◆ How to complete this task: Exact copies of all entries are needed. Pictures are to be left out.

Saved entries
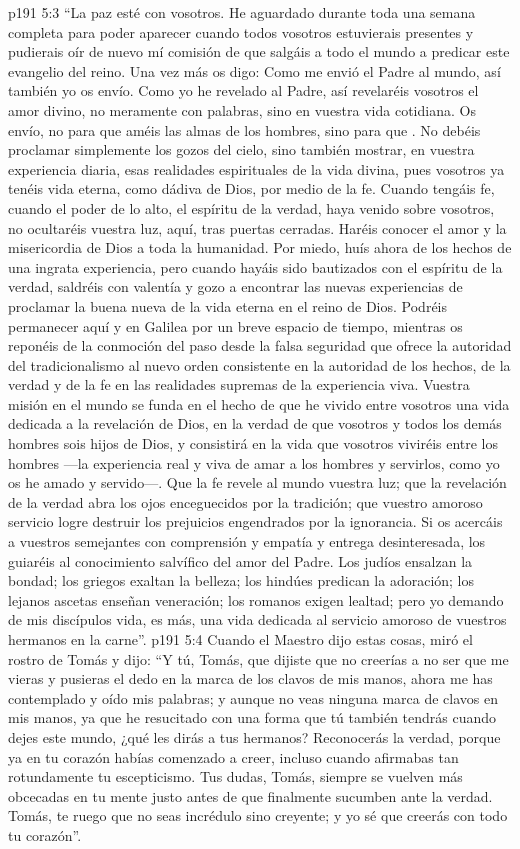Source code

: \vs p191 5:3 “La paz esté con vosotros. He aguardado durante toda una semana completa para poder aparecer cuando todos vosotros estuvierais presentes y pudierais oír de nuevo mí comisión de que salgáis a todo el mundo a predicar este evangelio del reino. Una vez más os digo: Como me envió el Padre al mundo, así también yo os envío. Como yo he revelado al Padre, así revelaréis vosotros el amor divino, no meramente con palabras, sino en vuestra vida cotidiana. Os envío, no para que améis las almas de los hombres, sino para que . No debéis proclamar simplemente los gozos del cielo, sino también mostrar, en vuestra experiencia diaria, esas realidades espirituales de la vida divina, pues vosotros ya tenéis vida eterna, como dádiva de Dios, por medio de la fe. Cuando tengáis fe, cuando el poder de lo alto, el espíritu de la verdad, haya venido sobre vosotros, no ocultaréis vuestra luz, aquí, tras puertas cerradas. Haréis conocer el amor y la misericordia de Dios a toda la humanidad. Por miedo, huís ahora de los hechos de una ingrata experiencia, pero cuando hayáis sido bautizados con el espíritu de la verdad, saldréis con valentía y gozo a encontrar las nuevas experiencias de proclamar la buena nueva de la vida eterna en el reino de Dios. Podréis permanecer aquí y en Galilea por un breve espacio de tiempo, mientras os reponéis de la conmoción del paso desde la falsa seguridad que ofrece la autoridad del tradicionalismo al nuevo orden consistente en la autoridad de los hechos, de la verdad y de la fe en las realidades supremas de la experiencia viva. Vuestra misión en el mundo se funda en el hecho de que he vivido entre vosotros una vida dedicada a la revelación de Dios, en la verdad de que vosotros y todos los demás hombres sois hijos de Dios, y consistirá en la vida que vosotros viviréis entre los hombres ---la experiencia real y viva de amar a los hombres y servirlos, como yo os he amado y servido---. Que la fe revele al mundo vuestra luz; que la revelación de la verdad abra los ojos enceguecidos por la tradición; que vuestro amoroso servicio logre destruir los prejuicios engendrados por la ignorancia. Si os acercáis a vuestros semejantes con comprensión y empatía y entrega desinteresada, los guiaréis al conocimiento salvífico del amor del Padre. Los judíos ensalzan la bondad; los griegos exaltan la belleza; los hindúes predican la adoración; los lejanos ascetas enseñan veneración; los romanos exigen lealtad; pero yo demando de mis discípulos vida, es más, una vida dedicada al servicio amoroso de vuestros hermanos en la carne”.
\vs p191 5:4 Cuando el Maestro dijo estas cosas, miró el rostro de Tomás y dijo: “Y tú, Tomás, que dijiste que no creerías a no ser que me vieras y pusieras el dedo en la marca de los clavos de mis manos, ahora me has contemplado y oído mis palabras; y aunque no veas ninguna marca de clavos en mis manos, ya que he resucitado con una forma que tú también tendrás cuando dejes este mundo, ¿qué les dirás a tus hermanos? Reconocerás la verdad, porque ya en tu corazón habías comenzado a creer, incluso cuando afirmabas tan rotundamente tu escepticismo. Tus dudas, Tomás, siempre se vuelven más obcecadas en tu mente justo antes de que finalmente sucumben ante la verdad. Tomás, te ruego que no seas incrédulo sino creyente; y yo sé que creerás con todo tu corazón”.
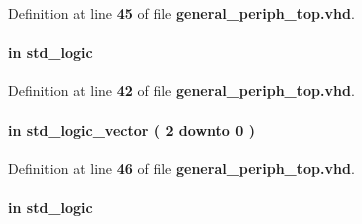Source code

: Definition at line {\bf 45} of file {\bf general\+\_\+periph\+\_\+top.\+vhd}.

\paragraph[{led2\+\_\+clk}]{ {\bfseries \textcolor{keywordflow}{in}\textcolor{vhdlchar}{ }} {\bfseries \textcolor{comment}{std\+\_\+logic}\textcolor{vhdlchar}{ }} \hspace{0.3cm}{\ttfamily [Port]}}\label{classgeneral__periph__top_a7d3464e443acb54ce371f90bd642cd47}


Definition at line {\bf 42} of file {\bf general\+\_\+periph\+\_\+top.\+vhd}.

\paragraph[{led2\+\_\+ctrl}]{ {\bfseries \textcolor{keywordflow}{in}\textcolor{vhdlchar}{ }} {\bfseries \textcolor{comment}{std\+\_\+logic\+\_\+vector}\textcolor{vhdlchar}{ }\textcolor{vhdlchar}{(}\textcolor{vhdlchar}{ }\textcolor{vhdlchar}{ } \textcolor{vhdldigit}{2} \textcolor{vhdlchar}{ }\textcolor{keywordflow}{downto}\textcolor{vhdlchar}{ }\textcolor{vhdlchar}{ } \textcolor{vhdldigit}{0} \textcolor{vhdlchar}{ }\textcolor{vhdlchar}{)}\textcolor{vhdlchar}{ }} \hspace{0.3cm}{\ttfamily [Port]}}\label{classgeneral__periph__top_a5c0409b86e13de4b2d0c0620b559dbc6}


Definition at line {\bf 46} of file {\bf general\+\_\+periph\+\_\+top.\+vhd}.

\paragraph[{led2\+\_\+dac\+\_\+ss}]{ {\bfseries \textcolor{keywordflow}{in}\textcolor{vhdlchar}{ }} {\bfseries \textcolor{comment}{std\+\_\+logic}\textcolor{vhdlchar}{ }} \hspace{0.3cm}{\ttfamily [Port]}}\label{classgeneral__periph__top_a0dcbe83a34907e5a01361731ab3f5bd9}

◆ Completed task:
Source code

: \vs p191 5:3 “La paz esté con vosotros. He aguardado durante toda una semana completa para poder aparecer cuando todos vosotros estuvierais presentes y pudierais oír de nuevo mí comisión de que salgáis a todo el mundo a predicar este evangelio del reino. Una vez más os digo: Como me envió el Padre al mundo, así también yo os envío. Como yo he revelado al Padre, así revelaréis vosotros el amor divino, no meramente con palabras, sino en vuestra vida cotidiana. Os envío, no para que améis las almas de los hombres, sino para que . No debéis proclamar simplemente los gozos del cielo, sino también mostrar, en vuestra experiencia diaria, esas realidades espirituales de la vida divina, pues vosotros ya tenéis vida eterna, como dádiva de Dios, por medio de la fe. Cuando tengáis fe, cuando el poder de lo alto, el espíritu de la verdad, haya venido sobre vosotros, no ocultaréis vuestra luz, aquí, tras puertas cerradas. Haréis conocer el amor y la misericordia de Dios a toda la humanidad. Por miedo, huís ahora de los hechos de una ingrata experiencia, pero cuando hayáis sido bautizados con el espíritu de la verdad, saldréis con valentía y gozo a encontrar las nuevas experiencias de proclamar la buena nueva de la vida eterna en el reino de Dios. Podréis permanecer aquí y en Galilea por un breve espacio de tiempo, mientras os reponéis de la conmoción del paso desde la falsa seguridad que ofrece la autoridad del tradicionalismo al nuevo orden consistente en la autoridad de los hechos, de la verdad y de la fe en las realidades supremas de la experiencia viva. Vuestra misión en el mundo se funda en el hecho de que he vivido entre vosotros una vida dedicada a la revelación de Dios, en la verdad de que vosotros y todos los demás hombres sois hijos de Dios, y consistirá en la vida que vosotros viviréis entre los hombres ---la experiencia real y viva de amar a los hombres y servirlos, como yo os he amado y servido---. Que la fe revele al mundo vuestra luz; que la revelación de la verdad abra los ojos enceguecidos por la tradición; que vuestro amoroso servicio logre destruir los prejuicios engendrados por la ignorancia. Si os acercáis a vuestros semejantes con comprensión y empatía y entrega desinteresada, los guiaréis al conocimiento salvífico del amor del Padre. Los judíos ensalzan la bondad; los griegos exaltan la belleza; los hindúes predican la adoración; los lejanos ascetas enseñan veneración; los romanos exigen lealtad; pero yo demando de mis discípulos vida, es más, una vida dedicada al servicio amoroso de vuestros hermanos en la carne”.
\vs p191 5:4 Cuando el Maestro dijo estas cosas, miró el rostro de Tomás y dijo: “Y tú, Tomás, que dijiste que no creerías a no ser que me vieras y pusieras el dedo en la marca de los clavos de mis manos, ahora me has contemplado y oído mis palabras; y aunque no veas ninguna marca de clavos en mis manos, ya que he resucitado con una forma que tú también tendrás cuando dejes este mundo, ¿qué les dirás a tus hermanos? Reconocerás la verdad, porque ya en tu corazón habías comenzado a creer, incluso cuando afirmabas tan rotundamente tu escepticismo. Tus dudas, Tomás, siempre se vuelven más obcecadas en tu mente justo antes de que finalmente sucumben ante la verdad. Tomás, te ruego que no seas incrédulo sino creyente; y yo sé que creerás con todo tu corazón”.
Source code

: Definition at line {\bf 45} of file {\bf general\+\_\+periph\+\_\+top.\+vhd}.

\paragraph[{led2\+\_\+clk}]{ {\bfseries \textcolor{keywordflow}{in}\textcolor{vhdlchar}{ }} {\bfseries \textcolor{comment}{std\+\_\+logic}\textcolor{vhdlchar}{ }} \hspace{0.3cm}{\ttfamily [Port]}}\label{classgeneral__periph__top_a7d3464e443acb54ce371f90bd642cd47}


Definition at line {\bf 42} of file {\bf general\+\_\+periph\+\_\+top.\+vhd}.

\paragraph[{led2\+\_\+ctrl}]{ {\bfseries \textcolor{keywordflow}{in}\textcolor{vhdlchar}{ }} {\bfseries \textcolor{comment}{std\+\_\+logic\+\_\+vector}\textcolor{vhdlchar}{ }\textcolor{vhdlchar}{(}\textcolor{vhdlchar}{ }\textcolor{vhdlchar}{ } \textcolor{vhdldigit}{2} \textcolor{vhdlchar}{ }\textcolor{keywordflow}{downto}\textcolor{vhdlchar}{ }\textcolor{vhdlchar}{ } \textcolor{vhdldigit}{0} \textcolor{vhdlchar}{ }\textcolor{vhdlchar}{)}\textcolor{vhdlchar}{ }} \hspace{0.3cm}{\ttfamily [Port]}}\label{classgeneral__periph__top_a5c0409b86e13de4b2d0c0620b559dbc6}


Definition at line {\bf 46} of file {\bf general\+\_\+periph\+\_\+top.\+vhd}.

\paragraph[{led2\+\_\+dac\+\_\+ss}]{ {\bfseries \textcolor{keywordflow}{in}\textcolor{vhdlchar}{ }} {\bfseries \textcolor{comment}{std\+\_\+logic}\textcolor{vhdlchar}{ }} \hspace{0.3cm}{\ttfamily [Port]}}\label{classgeneral__periph__top_a0dcbe83a34907e5a01361731ab3f5bd9}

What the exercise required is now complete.